We further characterize the RNAs using sedimentation velocity analytical ultracentrifugation (SV-AUC), which is a sensitive technique for detecting the global conformational features of biological molecules in solution.^57–59 As shown in Fig. 4D, both the wild type and DSL RNase P fold into a monodisperse species as indicated by the single sharp peak of their SV-AUC profiles. The homogeneity of wild type and DSL RNase P is 93.8% and 96.4%, respectively. This is comparable to the 95% purity/homogeneity requirement for X-ray crystallography and NMR.⁶⁰ The calculated MWs are 136.4 kDa and 137.5 kDa for wild type and DSL RNase P, respectively, which nicely match the expected values (135.6 kDa for wild type and 137.8 kDa for DSL RNase P, respectively). The SV-AUC data reveal that the DSL RNase P shares a very similar solution conformation to the wild type, and UBP modification and spin labeling do not perturb the overall structure of RNase P.

We next assess whether the UBP-based spin labeling affects the catalytic activity of RNase P. RNase P is a ribozyme that catalyzes hydrolysis of a phosphodiester bond in precursors of transfer RNA (pre-tRNA), resulting in the formation of the 5′-phosphorylated intermediate tRNA and the release of a 5′-precursor fragment (Fig. 4E). Using a yeast pre-tRNA^Phe as a substrate, we observe the formations of intermediate tRNA^Phe products in the presence of both wild type and DSL RNase P, and the percentage of cleaved pre-tRNA^Phe of three independent experiments for wild type and DSL RNase P is 91% ± 3% and 89% ± 5%, respectively (Fig. 4E). Given the high degree of labeling of the DSL RNase P (Fig. 3 and Table S5†), the pre-tRNA processing assay suggests that the UBP-based spin labeling does not impair the catalytic activity of the RNase P, indicating that the spin labels do not alter RNA folding. Overall, CD spectroscopy, SAXS, SV-AUC and activity assays show that the TPT3^CO-modification and subsequent spin labeling at the sites of U67 and U87 minimally perturb the global folding and function of the RNase P RNA.

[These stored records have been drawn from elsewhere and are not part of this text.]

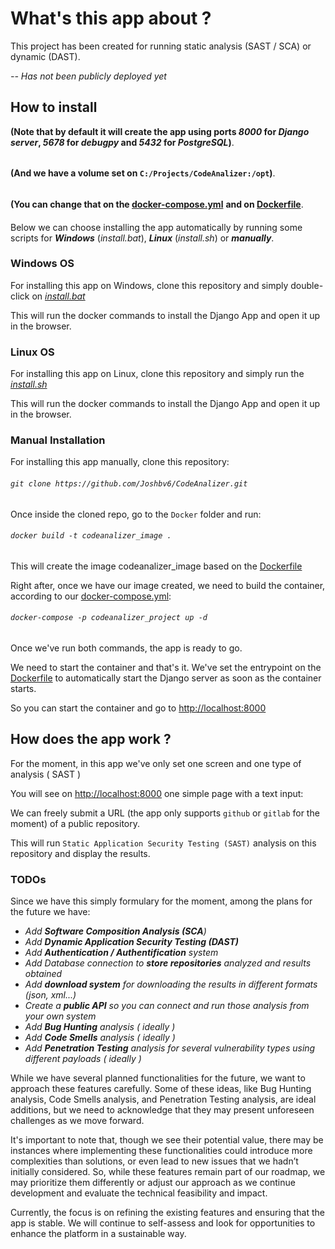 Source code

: # What's this app about ?

This project has been created for running static analysis (SAST / SCA) or dynamic (DAST).

 *-- Has not been publicly deployed yet*

## How to install

**(Note that by default it will create the app using ports _8000_ for _Django server_, _5678_ for _debugpy_ and _5432_ for _PostgreSQL_)**.
######
**(And we have a volume set on `C:/Projects/CodeAnalizer:/opt`)**.
######
**(You can change that on the [docker-compose.yml](https://github.com/Joshbv6/CodeAnalizer/blob/master/Docker/docker-compose.yml)**
**and on [Dockerfile](https://github.com/Joshbv6/CodeAnalizer/blob/master/Docker/Dockerfile)**.
####

Below we can choose installing the app automatically by running some scripts for **_Windows_** (*install.bat*), **_Linux_** (*install.sh*) or **_manually_**.

 
### **Windows OS**

For installing this app on Windows, clone this repository and simply double-click on *[install.bat](https://github.com/Joshbv6/CodeAnalizer/blob/master/install.bat)*

This will run the docker commands to install the Django App and open it up in the browser.

### **Linux OS**

For installing this app on Linux, clone this repository and simply run the *[install.sh](https://github.com/Joshbv6/CodeAnalizer/blob/master/install.sh)*

This will run the docker commands to install the Django App and open it up in the browser.

### **Manual Installation**

For installing this app manually, clone this repository:

###### `git clone https://github.com/Joshbv6/CodeAnalizer.git`
####
Once inside the cloned repo, go to the `Docker` folder and run:

###### `docker build -t codeanalizer_image .`
####

This will create the image codeanalizer_image based on the [Dockerfile](https://github.com/Joshbv6/CodeAnalizer/blob/master/Docker/Dockerfile)

Right after, once we have our image created, we need to build the container, according to our [docker-compose.yml](https://github.com/Joshbv6/CodeAnalizer/blob/master/Docker/docker-compose.yml):

###### `docker-compose -p codeanalizer_project up -d`
####

Once we've run both commands, the app is ready to go.

We need to start the container and that's it. We've set the entrypoint on the [Dockerfile](https://github.com/Joshbv6/CodeAnalizer/blob/master/Docker/Dockerfile) to automatically start the Django server as soon as the container starts.

So you can start the container and go to [http://localhost:8000](http://localhost:8000)

## How does the app work ?

For the moment, in this app we've only set one screen and one type of analysis ( SAST )

You will see on [http://localhost:8000](http://localhost:8000) one simple page with a text input:

We can freely submit a URL (the app only supports `github` or `gitlab` for the moment) of a public repository.

This will run `Static Application Security Testing (SAST)` analysis on this repository and display the results.

### TODOs

Since we have this simply formulary for the moment, among the plans for the future we have:
- *Add **Software Composition Analysis (SCA**)*
- *Add **Dynamic Application Security Testing (DAST)***
- *Add **Authentication / Authentification** system*
- *Add Database connection to **store repositories** analyzed and results obtained*
- *Add **download system** for downloading the results in different formats (json, xml...)*
- *Create a **public API** so you can connect and run those analysis from your own system*
- *Add **Bug Hunting** analysis ( ideally )*
- *Add **Code Smells** analysis ( ideally )*
- *Add **Penetration Testing** analysis for several vulnerability types using different payloads ( ideally )*

While we have several planned functionalities for the future, we want to approach these features carefully. Some of these ideas, like Bug Hunting analysis, Code Smells analysis, and Penetration Testing analysis, are ideal additions, but we need to acknowledge that they may present unforeseen challenges as we move forward.

It's important to note that, though we see their potential value, there may be instances where implementing these functionalities could introduce more complexities than solutions, or even lead to new issues that we hadn’t initially considered. So, while these features remain part of our roadmap, we may prioritize them differently or adjust our approach as we continue development and evaluate the technical feasibility and impact.

Currently, the focus is on refining the existing features and ensuring that the app is stable. We will continue to self-assess and look for opportunities to enhance the platform in a sustainable way.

Furthermore, we analyze the X-band CW-EPR spectral lineshape of the spin labeled RNAs in order to assess the local RNA environment at the nitroxide labeling site(s). In our study, because of the high-molecular weight of the RNase P RNA (138 kDa) and the presence of glycerol, the global tumbling of the labeled RNA is slow and contributes very little to the magnetic tensor averaging reported in an X-band spectrum.⁵¹ As such, the measured spectrum shows primarily the local RNA environment at the nitroxide labeling site. Compared to the well-characterized R1 nitroxide attached to a cysteine of proteins,⁶¹ our observed RNA spectra show similar characteristics to “tertiary contact” sites of R1, but are broader than those at the “loop” and “helical surface” sites.⁶¹ This indicates that at these RNA labeling sites, the TPT3-based nitroxide label has a lower mobility than that of the R1 nitroxide at protein loops and contact-free helical surfaces. Such differences likely arise in part from the different linkers (i.e., bonds connecting the nitroxide pyrroline ring to the macromolecule): R1 is connected to a cysteine side-chain by an “–S–S–” bond, while the TPT3-nitroxide is linked via a triazole moiety (Fig. 1B) that has been shown to restrict motions between the nucleo-base and the nitroxide pyrroline ring.⁴⁴

In the reported crystal structure, U67 locates in an internal bulge region and its base points outwards, and thus is expected to be dynamic. U86 resides in a junction region and its base stacks with the base of G85, and thus is expected to be less mobile. However, the single-labeled U67 and U86 spectra show very little difference (Fig. 3, S7A†), suggesting that the TPT3-nitroxides have similar mobility at these two sites. Furthermore, the double-labeled spectrum is slightly broader than the average of the two single-labeled RNA spectra (Fig. 3, S7B†). It should be noted that substituting a uridine with TPT3, which has a larger base, likely gives rise to some degree of changes in the parent RNA, although such changes seem rather confined and are sufficiently accommodated at the chosen sites, as little perturbation is detected by CD, SAXS, SV-AUC, and the activity assay. The observed CW-EPR spectra overall indicate that the TPT3-nitroxide at loop sites may come into contact with the parent RNA, either via the nitroxide pyrroline ring or the TPT3 base. This gives rise to the observed “tertiary contact” like spectra with low label mobility. This is also consistent with a previous study that the incorporation of UBP could partly disturb the local structure.^62,63 In the future, it would be interesting to explore how the TPT3-nitroxide interacts with its local RNA environment, as well as strategies for selecting optimal sites for a particular RNA study.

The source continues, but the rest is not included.